Problem sampling performance counters of a running process?

69 views
Skip to first unread message

Kamil Iskra

unread,
Jun 22, 2023, 11:39:47 AM6/22/23
to ptools-...@icl.utk.edu
Good morning,

I'm having strange problems doing periodic sampling of even the most basic
performance counters when it comes to attached processes, to the point that
I can't help wondering if I'm not using the correct API? Or is this a use
case that PAPI simply wasn't designed for (because it seems to be too
simple a problem to be a bug that wasn't caught).

Anyway, I won't bore you with our actual source code, but I modified one of
the PAPI testcases (ctests/attach2.c) to demonstrate the same issue.
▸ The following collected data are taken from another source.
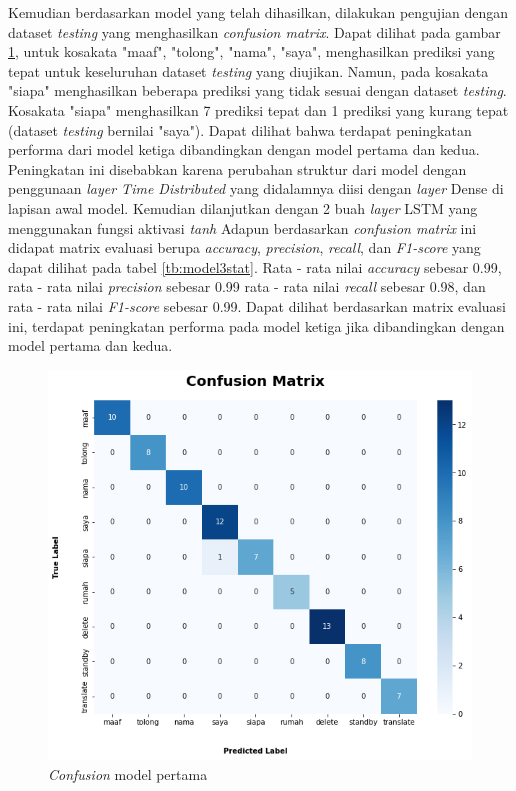 Kemudian berdasarkan model yang telah dihasilkan, dilakukan pengujian dengan dataset \emph{testing} yang menghasilkan \emph{confusion matrix}. Dapat dilihat pada gambar \ref{fig:model3-cf}, untuk kosakata "maaf", "tolong", "nama", "saya",  menghasilkan prediksi yang tepat untuk keseluruhan dataset \emph{testing} yang diujikan. Namun, pada kosakata "siapa" menghasilkan beberapa prediksi yang tidak sesuai dengan dataset \emph{testing}. Kosakata "siapa" menghasilkan 7 prediksi tepat dan 1 prediksi yang kurang tepat (dataset \emph{testing} bernilai "saya"). Dapat dilihat bahwa terdapat peningkatan performa dari model ketiga dibandingkan dengan model pertama dan kedua. Peningkatan ini disebabkan karena perubahan struktur dari model dengan penggunaan \emph{layer Time Distributed} yang didalamnya diisi dengan \emph{layer} Dense di lapisan awal model. Kemudian dilanjutkan dengan 2 buah \emph{layer} LSTM yang menggunakan fungsi aktivasi \emph{tanh} Adapun berdasarkan \emph{confusion matrix} ini didapat matrix evaluasi berupa \emph{accuracy}, \emph{precision}, \emph{recall}, dan \emph{F1-score} yang dapat dilihat pada tabel \ref{tb:model3stat}. Rata - rata nilai \emph{accuracy} sebesar 0.99, rata - rata nilai \emph{precision} sebesar 0.99 rata - rata nilai \emph{recall} sebesar 0.98, dan rata - rata nilai \emph{F1-score} sebesar 0.99. Dapat dilihat berdasarkan matrix evaluasi ini, terdapat peningkatan performa pada model ketiga jika dibandingkan dengan model pertama dan kedua.

\begin{figure}[H]
  \centering

  \includegraphics[scale=0.6]{gambar/bab4-uji-model-best-cf.png}

  \caption{\emph{Confusion} model pertama}
  \label{fig:model3-cf}
\end{figure}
The
complete source code is attached to this email but here's the diff:

--- attach2.c.orig 2023-06-22 09:59:05.220181155 -0500
+++ attach2.c 2023-06-22 09:59:05.206847812 -0500
@@ -48,7 +48,7 @@ wait_for_attach_and_loop( void )
putenv(newpath);

if (ptrace(PTRACE_TRACEME, 0, 0, 0) == 0) {
- execlp("attach_target","attach_target","100000000",NULL);
+ execlp("attach_target","attach_target","1000000000",NULL);
perror("execl(attach_target) failed");
}
perror("PTRACE_TRACEME");
@@ -176,6 +176,16 @@ main( int argc, char **argv )
return 1;
}

+ sleep(1);
+ retval = PAPI_read(EventSet1, values[0]);
+// retval = PAPI_stop(EventSet1, values[0]);
+ if ( retval != PAPI_OK )
+ test_fail( __FILE__, __LINE__, "PAPI_read", retval );
+ printf( TAB1, "PAPI_TOT_CYC : \t", ( values[0] )[0] );
+ printf( "%s : \t %12lld\n",event_name, ( values[0] )[1]);
+// retval = PAPI_start(EventSet1);
+// if ( retval != PAPI_OK )
+// test_fail( __FILE__, __LINE__, "PAPI_read", retval );

do {
child = wait( &status );

Basically, I'm invoking PAPI_read() while the attached process is still
running (I increased its runtime to be a couple of seconds on my system so
that the sleep(1) makes sense). And I'm getting garbage results:

must_ptrace is 1
Debugger exited wait() with 27085
Child has stopped due to signal 5 (Trace/breakpoint trap)
After 0
Continuing
PAPI_TOT_CYC : 140737488355327
PAPI_TOT_INS : 140737488355327
Debugger exited wait() with 27085
Child exited with value 0
Test case: 3rd party attach start, stop.
-----------------------------------------------
Default domain is: 1 (PAPI_DOM_USER)
Default granularity is: 1 (PAPI_GRN_THR)
Using 20000000 iterations of c += a*b
-------------------------------------------------------------------------
Test type : 1
PAPI_TOT_CYC : 9145700936
PAPI_TOT_INS : 10000141883
Real usec : 2659234
Real cycles : 7722401191
Virt usec : 242
Virt cycles : 836500
-------------------------------------------------------------------------
Verification: none
PASSED

As you can see from the two added lines immediately following "Continuing",
instead of valid counts I get 2^47-1. I tried doing
PAPI_stop()/PAPI_start() instead of PAPI_read() (see the commented out
code) but that doesn't seem to help.

This is on my old x86 laptop (Intel iCore i7-7500U, Gentoo stable, Linux
kernel version 6.3.3) with the latest release of PAPI (7.0.1) but to check
that I'm not crazy I also compiled it on a login node of the ALCF sunspot
(Intel Xeon Gold 5320, SLES 15-SP3, Linux kernel
5.3.18-150300.59.115-default), with the same outcome.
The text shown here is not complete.